I’ve been interested in the mafia for years. My father was a journalist and author, and he specialized for many years in organized crime. I did a little digging and found out that there was something of a grassroots, anti-mafia movement going on in Sicily that seemed to be building momentum. It seemed like a good Smithsonian story because it had somewhat of a positive spin, but it was rooted in this legacy and history of violence.
When did you go to Sicily?
I went there in March, and I was there for about eight days. I rented a car and found after a little bit of a search a reasonably good interpreter. We worked together for a week, driving around. Most of it was in and around Palermo. The farthest afield I got was Corleone, which was an hour or so outside of Palermo. But there was really no need to venture much beyond those environs because the Jato Valley and Palermo are really where the mafia heartland has always been.
Did you have any problems getting people to talk to you?

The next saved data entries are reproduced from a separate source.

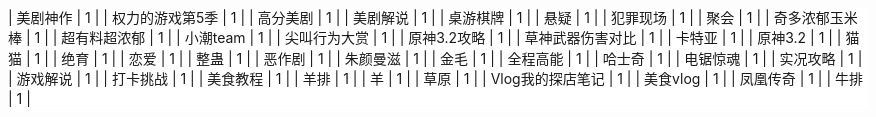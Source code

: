 | 美剧神作 | 1 |
| 权力的游戏第5季 | 1 |
| 高分美剧 | 1 |
| 美剧解说 | 1 |
| 桌游棋牌 | 1 |
| 悬疑 | 1 |
| 犯罪现场 | 1 |
| 聚会 | 1 |
| 奇多浓郁玉米棒 | 1 |
| 超有料超浓郁 | 1 |
| 小潮team | 1 |
| 尖叫行为大赏 | 1 |
| 原神3.2攻略 | 1 |
| 草神武器伤害对比 | 1 |
| 卡特亚 | 1 |
| 原神3.2 | 1 |
| 猫猫 | 1 |
| 绝育 | 1 |
| 恋爱 | 1 |
| 整蛊 | 1 |
| 恶作剧 | 1 |
| 朱颜曼滋 | 1 |
| 金毛 | 1 |
| 全程高能 | 1 |
| 哈士奇 | 1 |
| 电锯惊魂 | 1 |
| 实况攻略 | 1 |
| 游戏解说 | 1 |
| 打卡挑战 | 1 |
| 美食教程 | 1 |
| 羊排 | 1 |
| 羊 | 1 |
| 草原 | 1 |
| Vlog我的探店笔记 | 1 |
| 美食vlog | 1 |
| 凤凰传奇 | 1 |
| 牛排 | 1 |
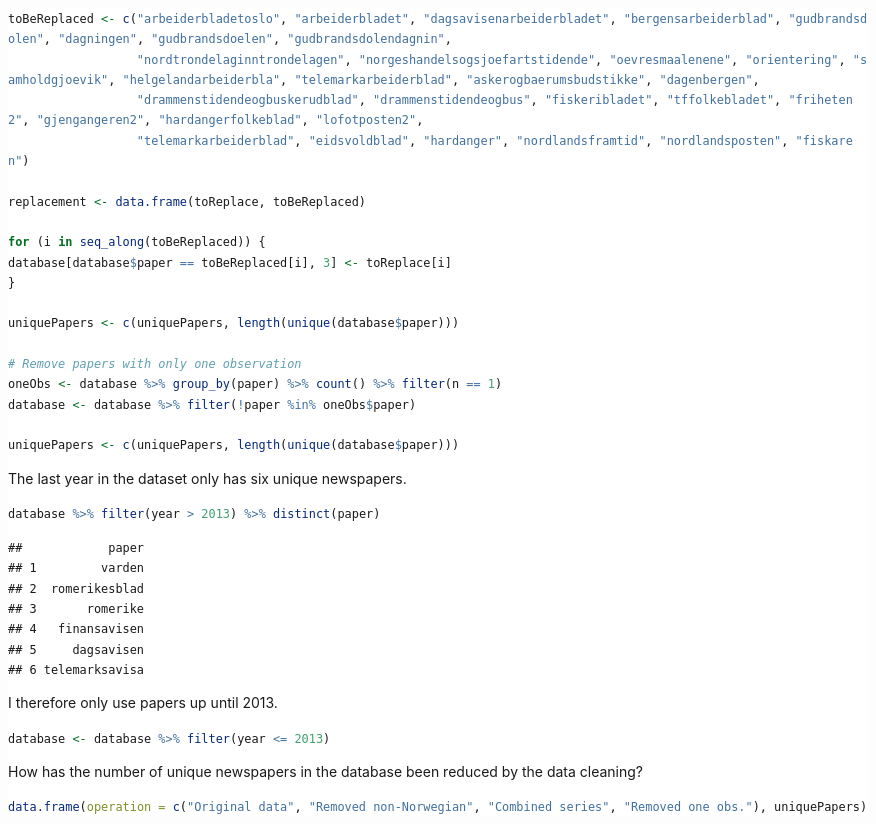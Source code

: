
 ```r
toBeReplaced <- c("arbeiderbladetoslo", "arbeiderbladet", "dagsavisenarbeiderbladet", "bergensarbeiderblad", "gudbrandsdolen", "dagningen", "gudbrandsdoelen", "gudbrandsdolendagnin",
                  "nordtrondelaginntrondelagen", "norgeshandelsogsjoefartstidende", "oevresmaalenene", "orientering", "samholdgjoevik", "helgelandarbeiderbla", "telemarkarbeiderblad", "askerogbaerumsbudstikke", "dagenbergen",
                  "drammenstidendeogbuskerudblad", "drammenstidendeogbus", "fiskeribladet", "tffolkebladet", "friheten2", "gjengangeren2", "hardangerfolkeblad", "lofotposten2", 
                  "telemarkarbeiderblad", "eidsvoldblad", "hardanger", "nordlandsframtid", "nordlandsposten", "fiskaren")

replacement <- data.frame(toReplace, toBeReplaced)

for (i in seq_along(toBeReplaced)) {
database[database$paper == toBeReplaced[i], 3] <- toReplace[i]
}

uniquePapers <- c(uniquePapers, length(unique(database$paper)))

# Remove papers with only one observation
oneObs <- database %>% group_by(paper) %>% count() %>% filter(n == 1)
database <- database %>% filter(!paper %in% oneObs$paper)

uniquePapers <- c(uniquePapers, length(unique(database$paper)))
```

The last year in the dataset only has six unique newspapers.


```r
database %>% filter(year > 2013) %>% distinct(paper)
```

```
##            paper
## 1         varden
## 2  romerikesblad
## 3       romerike
## 4   finansavisen
## 5     dagsavisen
## 6 telemarksavisa
```

I therefore only use papers up until 2013.


```r
database <- database %>% filter(year <= 2013)
```

How has the number of unique newspapers in the database been reduced by the data cleaning?


```r
data.frame(operation = c("Original data", "Removed non-Norwegian", "Combined series", "Removed one obs."), uniquePapers)
```
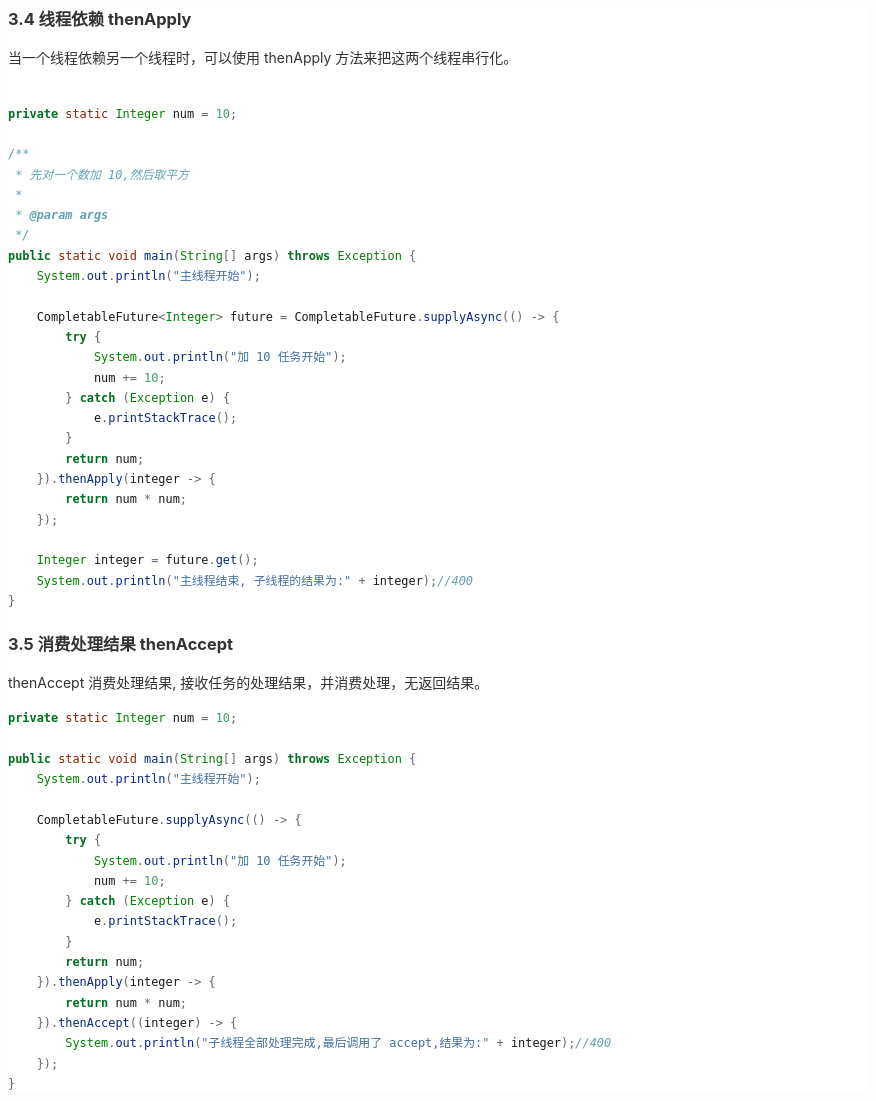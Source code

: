 

### **<font style="color:rgb(51,51,51);">3.4 线程依赖 </font>**<font style="color:rgb(51,51,51);">thenApply </font>


<font style="color:rgb(51,51,51);">当一个线程依赖另一个线程时，可以使用 thenApply 方法来把这两个线程串行化。</font>

```java

private static Integer num = 10;

/**
 * 先对一个数加 10,然后取平方
 *
 * @param args
 */
public static void main(String[] args) throws Exception {
    System.out.println("主线程开始");

    CompletableFuture<Integer> future = CompletableFuture.supplyAsync(() -> {
        try {
            System.out.println("加 10 任务开始");
            num += 10;
        } catch (Exception e) {
            e.printStackTrace();
        }
        return num;
    }).thenApply(integer -> {
        return num * num;
    });

    Integer integer = future.get();
    System.out.println("主线程结束, 子线程的结果为:" + integer);//400
}
```



### **<font style="color:rgb(51,51,51);">3.5 消费处理结果 </font>**<font style="color:rgb(51,51,51);">thenAccept </font>


<font style="color:rgb(51,51,51);">thenAccept 消费处理结果, 接收任务的处理结果，并消费处理，无返回结果。</font>

```java
private static Integer num = 10;

public static void main(String[] args) throws Exception {
    System.out.println("主线程开始");

    CompletableFuture.supplyAsync(() -> {
        try {
            System.out.println("加 10 任务开始");
            num += 10;
        } catch (Exception e) {
            e.printStackTrace();
        }
        return num;
    }).thenApply(integer -> {
        return num * num;
    }).thenAccept((integer) -> {
        System.out.println("子线程全部处理完成,最后调用了 accept,结果为:" + integer);//400
    });
}
```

People who might not have talked to me several years ago were quite willing to meet and talk. The mafia has really changed in the last decade or so. It’s still very much a presence there, but the intimidation of the past is really not there anymore—not in the open anyway.
What surprised you the most about the Sicilian mafia?
I guess it was the fact that everybody told me that it was still so prevalent in society and yet really impossible to feel and see—just how invisible and yet how potent a force it still is. That was mysterious and tantalizing to me and made the story very difficult. How do you dramatize something that you can’t see or feel?
Another surprise was seeing how Salvatore Riina, the boss of bosses, this incredibly violent figure, had been living so openly in a Hollywood Hills-style villa close to the heart of Palermo before he was captured in 1993. It made you realize that this guy must have had an incredible network of political and police allies and protection on levels we can’t even imagine that allowed him to live like that. Bernardo Provenzano, by contrast, was living in this shack deep in the mountains above Corleone when he was caught in 2006. It just shows you what had happened, the changing nature of the mafia, in those 13 years.